In Development this week (Vol. 141, Issue 5):

Here are the highlights from the current issue of Development:

Time to update the mammalian CV

The dorsal aorta (DA) and the cardinal vein (CV) are the first vascular pair to form during development. Although it is generally accepted that the DA derives from angioblasts, the cellular origin of the mammalian CV is currently unknown. Now, on p. 1120, Rong Wang and colleagues reveal that the mammalian CV is formed, at least in part, from endothelial cells that originate from within the DA. Using markers specific to either aortic or venous-fated endothelial cells, the authors show that the DA contains a mixed population of endothelial cells with either venous or arterial identity, but that the number of venous-fated endothelial cells decreases over time. The authors use time-lapse microscopy to visualise the migration of endothelial cells away from the DA and to the CV, and further show that this process requires ephrin B2/EphB4 signalling. The authors propose a mechanism whereby ephrin B2/EphB4-mediated cell repulsion drives the segregation of venous-fated endothelial cells away from the DA, facilitating their movement to the CV.

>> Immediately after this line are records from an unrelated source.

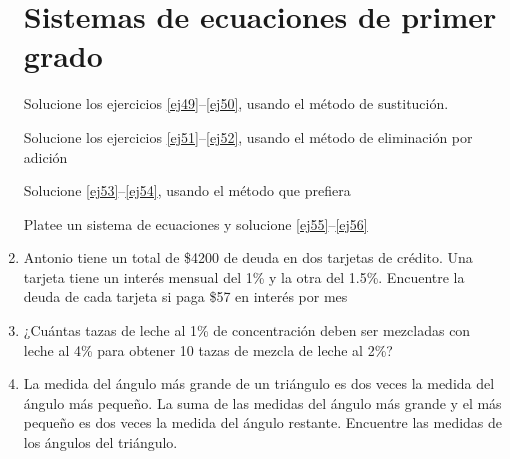 \documentclass[letterpaper,twoside]{article}
\begin{document}
\begin{multicols}{2}
\begin{enumerate}
\section*{Sistemas de ecuaciones de primer grado}
Solucione los ejercicios \ref{ej49}--\ref{ej50}, usando el método de sustitución.
Solucione los ejercicios \ref{ej51}--\ref{ej52}, usando el método de eliminación por adición
Solucione \ref{ej53}--\ref{ej54}, usando el método que prefiera
Platee un sistema de ecuaciones y solucione \ref{ej55}--\ref{ej56}
\item \label{ej55} Antonio tiene un total de \$4200 de deuda en dos tarjetas de crédito. Una tarjeta tiene un interés mensual del 1\% y la otra del 1.5\%. Encuentre la deuda de cada tarjeta si paga \$57 en interés por mes
\item ¿Cuántas tazas de leche al 1\% de concentración deben ser mezcladas con leche al 4\% para obtener 10 tazas de mezcla de leche al 2\%?
\item \label{ej56} La medida del ángulo más grande de un triángulo es dos veces la medida del ángulo más pequeño. La suma de las medidas del ángulo más grande y el más pequeño es dos veces la medida del ángulo restante. Encuentre las medidas de los ángulos del triángulo.
\end{enumerate}
\end{multicols}
\end{document}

Mammary stratification caught on camera

During development, select epithelial cells must undergo asymmetric division in order to generate a stratified epithelium. Previous studies have shown that basally positioned epithelial stem cells orchestrate this process, but the mammary epithelium has two distinct cell layers inside the basement membrane, so it remains unclear which cell type is responsible for stratification. Using elegant time-lapse imaging of three-dimensional mouse mammary epithelial cultures, Andrew Ewald and colleagues now reveal (p. 1085) that it is the apical luminal epithelial cells that divide vertically to generate the stratified mammary epithelium. The authors show that this is accompanied by the loss of tight junctions, as marked by ZO-1, as well as loss of apicobasal polarity in the new daughter cells. Importantly, the authors also demonstrate that this mechanism of stratification and loss of polarity operates during early oncogenesis in the mouse mammary epithelium. These data uncover a common cellular mechanism that underpins the developmental and oncogenic stratification of mammary tissue.

An epigenetic bag of TRX

The Drosophila Trithorax (TRX) protein plays a key role in maintaining active transcription of many master cell fate regulatory genes. Previously, TRX was thought to function mainly at the promoter by depositing the histone H3K4 trimethylation mark (H3K4me3) via its catalytic SET domain. However, recent findings have challenged this view, prompting new investigations into the function of TRX. Now, on p. 1129, Peter Harte, Feng Tie and colleagues reveal that TRX, along with TRX-related (TRR), is responsible for histone H3K4 monomethylation (H3K4me1), and not trimethylation, suggesting a role for TRX in stimulating enhancer-dependent transcription. In vivo studies support these findings, as a catalytically inactive form of TRX results in reduced H3K4me1, but no change in H3K4me3, in Drosophila embryos. The authors also show that TRX collaborates directly with CREB-binding protein (CBP) to promote robust H3K27 acetylation, which antagonises Polycomb silencing and may also stimulate enhancer-dependent transcription. These data provide exciting new insights into the mechanisms of epigenetic regulation in developing organisms.

Oct4: the plot thickens

The transcription factor Oct4 is well known for its role in maintaining pluripotency in vitro and for preventing ectopic differentiation of early embryos in vivo. Recent evidence also suggests a role for Oct4 in lineage specification; however, little is known about how this occurs and the manner in which Oct4 is required. Now, on p. 1001, Jennifer Nichols and colleagues report a non-cell-autonomous requirement for sustained Oct4 expression during primitive endoderm (PrE) specification. The authors confirm that maternal and zygotic Oct4 are not required for development to the blastocyst stage, but that conditional inactivation of Oct4 in the early blastocyst results in reduced expression of PrE markers Sox17 and Gata4, and a failure to generate PrE-derived tissue in chimeric assays. Surprisingly, the formation of PrE can be rescued if the conditionally inactivated Oct4 mutants are injected at the pre-blastocyst stage with wild-type embryonic stem cells, suggesting that Oct4 is not required to operate cell-autonomously in order to specify the PrE.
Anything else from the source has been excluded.